Ce concert d’avant-programme du Festival Les Nuits pianistiques, est consacré, dans les murs du Conservatoire Darius Milhaud d’Aix-en-Provence, à l’immense concertiste et professeur de piano qui a contribué à faire rayonner cette maison : Bernard Flavigny. Il réunit, autour du pianiste concertiste et professeur Michel Bourdoncle, qui fut son élève, des professeurs de cordes du Conservatoire.

Une allocution de Michel Bourdoncle, qui est également directeur artistique du Festival Les Nuits pianistiques d’Aix-en-Provence, au milieu du programme, résume tout ce que lui-même doit à ce grand passeur d’émotion et d’imagination musicales, avec d’autres pianistes de renommée internationale, notamment au Mexique où Bernard Flavigny aura également enseigné. Il en trace le portrait, dans sa relation à la musique et à son enseignement, soulignant l’esprit de jeunesse et de renouvellement d’un artiste qui interroge en permanence les œuvres, y compris celles avec qui il entretient une relation de longue date.

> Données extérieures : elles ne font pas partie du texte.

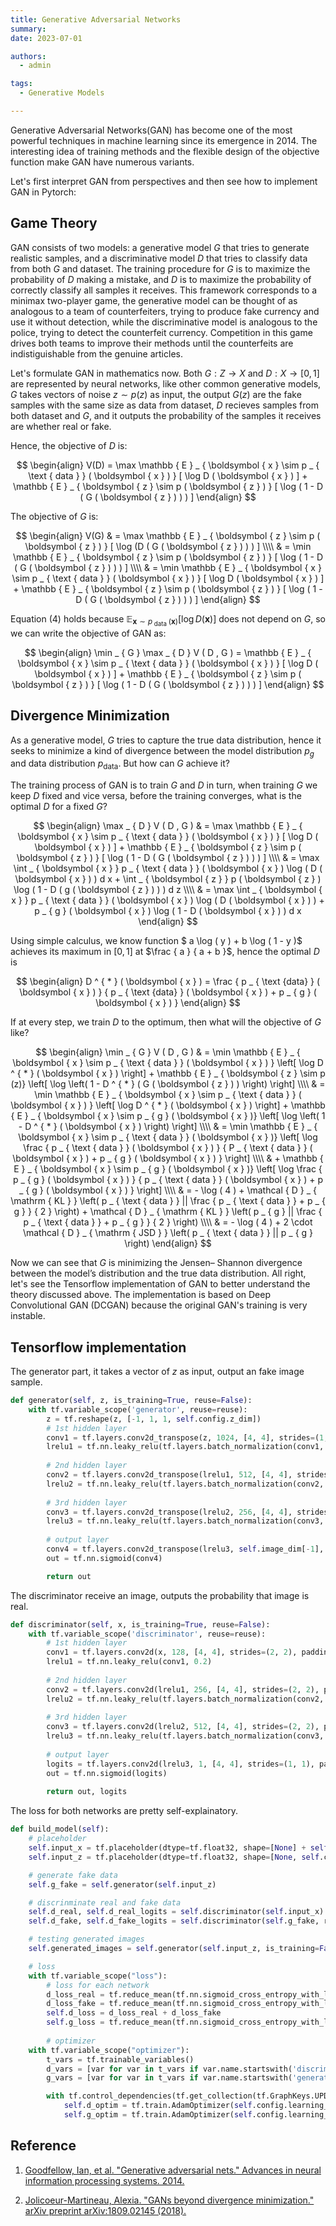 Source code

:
 ```yaml
---
title: Generative Adversarial Networks
summary: 
date: 2023-07-01

authors:
  - admin

tags:
  - Generative Models

---
```


Generative Adversarial Networks(GAN) has become one of the most powerful techniques in machine learning since its emergence in 2014. The interesting idea of training methods and the flexible design of the objective function make GAN have numerous variants.

Let's first interpret GAN from perspectives and then see how to implement GAN in Pytorch:

## Game Theory

GAN consists of two models: a generative model $G$ that tries to generate realistic samples, and a discriminative model $D$ that tries to classify data from both $G$ and dataset. The training procedure for $G$ is to maximize the probability of $D$ making a mistake, and $D$ is to maximize the probability of correctly classify all samples it receives. This framework corresponds to a minimax two-player game, the generative model can be thought of as analogous to a team of counterfeiters, trying to produce fake currency and use it without detection, while the discriminative model is analogous to the police, trying to detect the counterfeit currency. Competition in this game drives both teams to improve their methods until the counterfeits are indistiguishable from the genuine articles.

Let's formulate GAN in mathematics now. Both $G : Z \rightarrow X$ and $D : X \rightarrow [0, 1]$ are represented by neural networks, like other common generative models, $G$ takes vectors of noise $z \sim p(z)$ as input, the output $G(z)$ are the fake samples with the same size as data from dataset, $D$ recieves samples from both dataset and $G$, and it outputs the probability of the samples it receives are whether real or fake.

Hence, the objective of $D$ is:

$$
\begin{align}
V(D) = \max  \mathbb { E } _ { \boldsymbol { x } \sim p _ { \text { data } } ( \boldsymbol { x } ) } [ \log D ( \boldsymbol { x } ) ] + \mathbb { E } _ { \boldsymbol { z } \sim p ( \boldsymbol { z } ) } [ \log ( 1 - D ( G ( \boldsymbol { z } ) ) ) ]
\end{align}
$$

The objective of $G$ is:

$$
\begin{align}
V(G) & = \max \mathbb { E } _ { \boldsymbol { z } \sim p ( \boldsymbol { z } ) } [ \log (D ( G ( \boldsymbol { z } ) ) ) ] \\\\ & = \min \mathbb { E } _ { \boldsymbol { z } \sim p ( \boldsymbol { z } ) } [ \log ( 1 - D ( G ( \boldsymbol { z } ) ) ) ] \\\\ & = \min \mathbb { E } _ { \boldsymbol { x } \sim p _ { \text { data } } ( \boldsymbol { x } ) } [ \log D ( \boldsymbol { x } ) ] + \mathbb { E } _ { \boldsymbol { z } \sim p ( \boldsymbol { z } ) } [ \log ( 1 - D ( G ( \boldsymbol { z } ) ) ) ]
\end{align}
$$

Equation (4) holds because $\mathbb { E } _ { \boldsymbol { x } \sim p _ { \text { data } } ( \boldsymbol { x } ) } [ \log D ( \boldsymbol { x } ) ]$ does not depend on $G$, so we can write the objective of GAN as:

$$
\begin{align}
\min _ { G } \max _ { D } V ( D , G ) =  \mathbb { E } _ { \boldsymbol { x } \sim p _ { \text { data } } ( \boldsymbol { x } ) } [ \log D ( \boldsymbol { x } ) ] + \mathbb { E } _ { \boldsymbol { z } \sim p ( \boldsymbol { z } ) } [ \log ( 1 - D ( G ( \boldsymbol { z } ) ) ) ]
\end{align}
$$


## Divergence Minimization

As a generative model, $G$ tries to capture the true data distribution, hence it seeks to minimize a kind of divergence between the model distribution $p _ { g }$ and data distribution $p _ { \mathrm { data } }$. But how can $G$ achieve it? 

The training process of GAN is to train $G$ and $D$ in turn, when training $G$ we keep $D$ fixed and vice versa, before the training converges, what is the optimal $D$ for a fixed $G$?

$$
\begin{align}
\max _ { D } V ( D , G ) & = \max \mathbb { E } _ { \boldsymbol { x } \sim p _ { \text { data } } ( \boldsymbol { x } ) } [ \log D ( \boldsymbol { x } ) ] + \mathbb { E } _ { \boldsymbol { z } \sim p ( \boldsymbol { z } ) } [ \log ( 1 - D ( G ( \boldsymbol { z } ) ) ) ] \\\\ & = \max \int _ { \boldsymbol { x } } p _ { \text { data } } ( \boldsymbol { x } ) \log ( D ( \boldsymbol { x } ) ) d x + \int _ { \boldsymbol { z } } p  ( \boldsymbol { z } ) \log ( 1 - D ( g ( \boldsymbol { z } ) ) ) d z \\\\ & = \max \int _ { \boldsymbol { x } } p _ { \text { data } } ( \boldsymbol { x } ) \log ( D ( \boldsymbol { x } ) ) + p _ { g } ( \boldsymbol { x } ) \log ( 1 - D ( \boldsymbol { x } ) ) d x
\end{align}
$$

Using simple calculus, we know function $ a \log ( y ) + b \log ( 1 - y )$ achieves its maximum in $[0, 1]$ at $\frac { a } { a + b }$, hence the optimal $D$ is 

$$
\begin{align}
D  ^ { * } ( \boldsymbol { x } ) = \frac { p _ { \text {data} } ( \boldsymbol { x } ) } { p _ { \text {data} } ( \boldsymbol { x } ) + p _ { g } ( \boldsymbol { x } ) }
\end{align}
$$

If at every step, we train $D$ to the optimum, then what will the objective of $G$ like?

$$
\begin{align}
\min _ { G } V ( D , G ) & = \min \mathbb { E } _ { \boldsymbol { x } \sim p _ { \text { data } } ( \boldsymbol { x } ) } \left[ \log D ^ { * } ( \boldsymbol { x } ) \right] + \mathbb { E } _ { \boldsymbol { z } \sim p (z)} \left[ \log \left( 1 - D  ^ { * } ( G ( \boldsymbol { z } ) ) \right) \right] \\\\ & = \min \mathbb { E } _ { \boldsymbol { x } \sim p _ { \text { data } } ( \boldsymbol { x } ) } \left[ \log D ^ { * } ( \boldsymbol { x } ) \right] + \mathbb { E } _ { \boldsymbol { x } \sim p _ { g } ( \boldsymbol { x } )} \left[ \log \left( 1 - D ^ { * } ( \boldsymbol { x } ) \right) \right] \\\\ & = \min \mathbb { E } _ { \boldsymbol { x } \sim p _ { \text { data } } ( \boldsymbol { x } )} \left[ \log \frac { p _ { \text { data } } ( \boldsymbol { x } ) } { P _ { \text { data } } ( \boldsymbol { x } ) + p _ { g } ( \boldsymbol { x } ) } \right] \\\\ & + \mathbb { E } _ { \boldsymbol { x } \sim p _ { g } ( \boldsymbol { x } )} \left[ \log \frac { p _ { g } ( \boldsymbol { x } ) } { p _ { \text { data } } ( \boldsymbol { x } ) + p _ { g } ( \boldsymbol { x } ) } \right] \\\\ & = - \log ( 4 ) + \mathcal { D } _ { \mathrm { KL } } \left( p _ { \text { data } } || \frac { p _ { \text { data } } + p _ { g } } { 2 } \right) + \mathcal { D } _ { \mathrm { KL } } \left( p _ { g } || \frac { p _ { \text { data } } + p _ { g } } { 2 } \right) \\\\ & = - \log ( 4 ) + 2 \cdot \mathcal { D } _ { \mathrm { JSD } } \left( p _ { \text { data } } || p _ { g } \right)
\end{align}
$$

Now we can see that $G$ is minimizing the Jensen– Shannon divergence between the model’s distribution and the true data distribution. All right, let's see the Tensorflow implementation of GAN to better understand the theory discussed above. The implementation is based on Deep Convolutional GAN (DCGAN) because the original GAN's training is very instable.

## Tensorflow implementation

The generator part, it takes a vector of $z$ as input, output an fake image sample.

```python
def generator(self, z, is_training=True, reuse=False):
    with tf.variable_scope('generator', reuse=reuse):
        z = tf.reshape(z, [-1, 1, 1, self.config.z_dim])
        # 1st hidden layer
        conv1 = tf.layers.conv2d_transpose(z, 1024, [4, 4], strides=(1, 1), padding='valid')
        lrelu1 = tf.nn.leaky_relu(tf.layers.batch_normalization(conv1, training=is_training), 0.2)
    
        # 2nd hidden layer
        conv2 = tf.layers.conv2d_transpose(lrelu1, 512, [4, 4], strides=(2, 2), padding='same')
        lrelu2 = tf.nn.leaky_relu(tf.layers.batch_normalization(conv2, training=is_training), 0.2)
    
        # 3rd hidden layer
        conv3 = tf.layers.conv2d_transpose(lrelu2, 256, [4, 4], strides=(2, 2), padding='same')
        lrelu3 = tf.nn.leaky_relu(tf.layers.batch_normalization(conv3, training=is_training), 0.2)
    
        # output layer
        conv4 = tf.layers.conv2d_transpose(lrelu3, self.image_dim[-1], [4, 4], strides=(2, 2), padding='same')
        out = tf.nn.sigmoid(conv4)

        return out
```

The discriminator receive an image, outputs the probability that image is real.
```python
def discriminator(self, x, is_training=True, reuse=False):
    with tf.variable_scope('discriminator', reuse=reuse):
        # 1st hidden layer
        conv1 = tf.layers.conv2d(x, 128, [4, 4], strides=(2, 2), padding='same')
        lrelu1 = tf.nn.leaky_relu(conv1, 0.2)
    
        # 2nd hidden layer
        conv2 = tf.layers.conv2d(lrelu1, 256, [4, 4], strides=(2, 2), padding='same')
        lrelu2 = tf.nn.leaky_relu(tf.layers.batch_normalization(conv2, training=is_training), 0.2)
    
        # 3rd hidden layer
        conv3 = tf.layers.conv2d(lrelu2, 512, [4, 4], strides=(2, 2), padding='same')
        lrelu3 = tf.nn.leaky_relu(tf.layers.batch_normalization(conv3, training=is_training), 0.2)
    
        # output layer
        logits = tf.layers.conv2d(lrelu3, 1, [4, 4], strides=(1, 1), padding='valid')
        out = tf.nn.sigmoid(logits)
    
        return out, logits
```
The loss for both networks are pretty self-explainatory.
```python
def build_model(self):
    # placeholder
    self.input_x = tf.placeholder(dtype=tf.float32, shape=[None] + self.image_dim, name='input_x')
    self.input_z = tf.placeholder(dtype=tf.float32, shape=[None, self.config.z_dim], name='input_z')

    # generate fake data
    self.g_fake = self.generator(self.input_z) 

    # discrinminate real and fake data
    self.d_real, self.d_real_logits = self.discriminator(self.input_x)
    self.d_fake, self.d_fake_logits = self.discriminator(self.g_fake, reuse=True)

    # testing generated images
    self.generated_images = self.generator(self.input_z, is_training=False, reuse=True)

    # loss
    with tf.variable_scope("loss"):
        # loss for each network
        d_loss_real = tf.reduce_mean(tf.nn.sigmoid_cross_entropy_with_logits(logits=self.d_real_logits, labels=tf.ones_like(self.d_real_logits)))
        d_loss_fake = tf.reduce_mean(tf.nn.sigmoid_cross_entropy_with_logits(logits=self.d_fake_logits, labels=tf.zeros_like(self.d_fake_logits)))
        self.d_loss = d_loss_real + d_loss_fake
        self.g_loss = tf.reduce_mean(tf.nn.sigmoid_cross_entropy_with_logits(logits=self.d_fake_logits, labels=tf.ones_like(self.d_fake_logits)))
    
        # optimizer
    with tf.variable_scope("optimizer"):
        t_vars = tf.trainable_variables()
        d_vars = [var for var in t_vars if var.name.startswith('discriminator')]
        g_vars = [var for var in t_vars if var.name.startswith('generator')]

        with tf.control_dependencies(tf.get_collection(tf.GraphKeys.UPDATE_OPS)):
            self.d_optim = tf.train.AdamOptimizer(self.config.learning_rate, beta1=0.5).minimize(self.d_loss, var_list=d_vars)
            self.g_optim = tf.train.AdamOptimizer(self.config.learning_rate, beta1=0.5).minimize(self.g_loss, var_list=g_vars)
```


## Reference

1. [Goodfellow, Ian, et al. "Generative adversarial nets." Advances in neural information processing systems. 2014.](http://papers.nips.cc/paper/5423-generative-adversarial-nets.pdf)

2. [Jolicoeur-Martineau, Alexia. "GANs beyond divergence minimization." arXiv preprint arXiv:1809.02145 (2018).](https://arxiv.org/pdf/1809.02145.pdf)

Les deux œuvres sélectionnées par le programme présentent de subtiles affinités. Le piano offre un centre de gravité, un milieu de vie, aux cordes avec qui il dialogue. Elles sont composées par deux maîtres d’écriture qui ont fait de la tonalité un voyage initiatique, entre les espaces thématiques et harmoniques. Il s’agit d’œuvres qui comptent dans le répertoire construit, édition après édition, par le Festival. Elles se laissent enfin profondément pénétrer par la relation des compositeurs à leur contexte de création.

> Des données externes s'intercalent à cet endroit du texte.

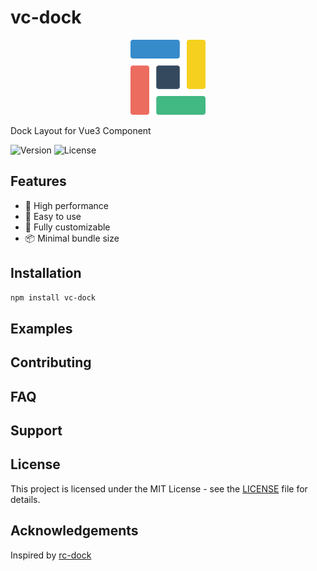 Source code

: # vc-dock

<p align="center">
  <img src='./docs/public/logo.svg' width="120" alt="vc-dock logo" />
</p>

Dock Layout for Vue3 Component

![Version](https://img.shields.io/npm/v/vc-dock) ![License](https://img.shields.io/github/license/vc-dock/vc-dock)
<!-- ![Build](https://img.shields.io/github/actions/workflow/status/username/repo/ci.yml) -->

## Features

- 🚀 High performance
- 🌟 Easy to use
- 🎨 Fully customizable
- 📦 Minimal bundle size

## Installation

```bash
npm install vc-dock
```

## Examples

## Contributing

## FAQ

## Support

## License

This project is licensed under the MIT License - see the [LICENSE](./LICENCE) file for details.

## Acknowledgements

Inspired by [rc-dock](https://github.com/ticlo/rc-dock)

Le Trio n° 1 opus 8 a traversé l’existence de Brahms, depuis son écriture précoce jusqu’à sa révision au presque soir de sa vie. Le Quintette n° 2 opus 81 de Dvorak est traversé par la relation du compositeur aux territoires vécus, quittés, imaginés et retrouvés. Le célèbre deuxième mouvement, qui frappe par sa longueur et son élaboration, reprend un élément de musique traditionnelle ukrainienne, la dumka. Son balancement n’a rien d’une berceuse ; à l’inverse, il permet l’introspection, le questionnement et l’ouverture de la conscience.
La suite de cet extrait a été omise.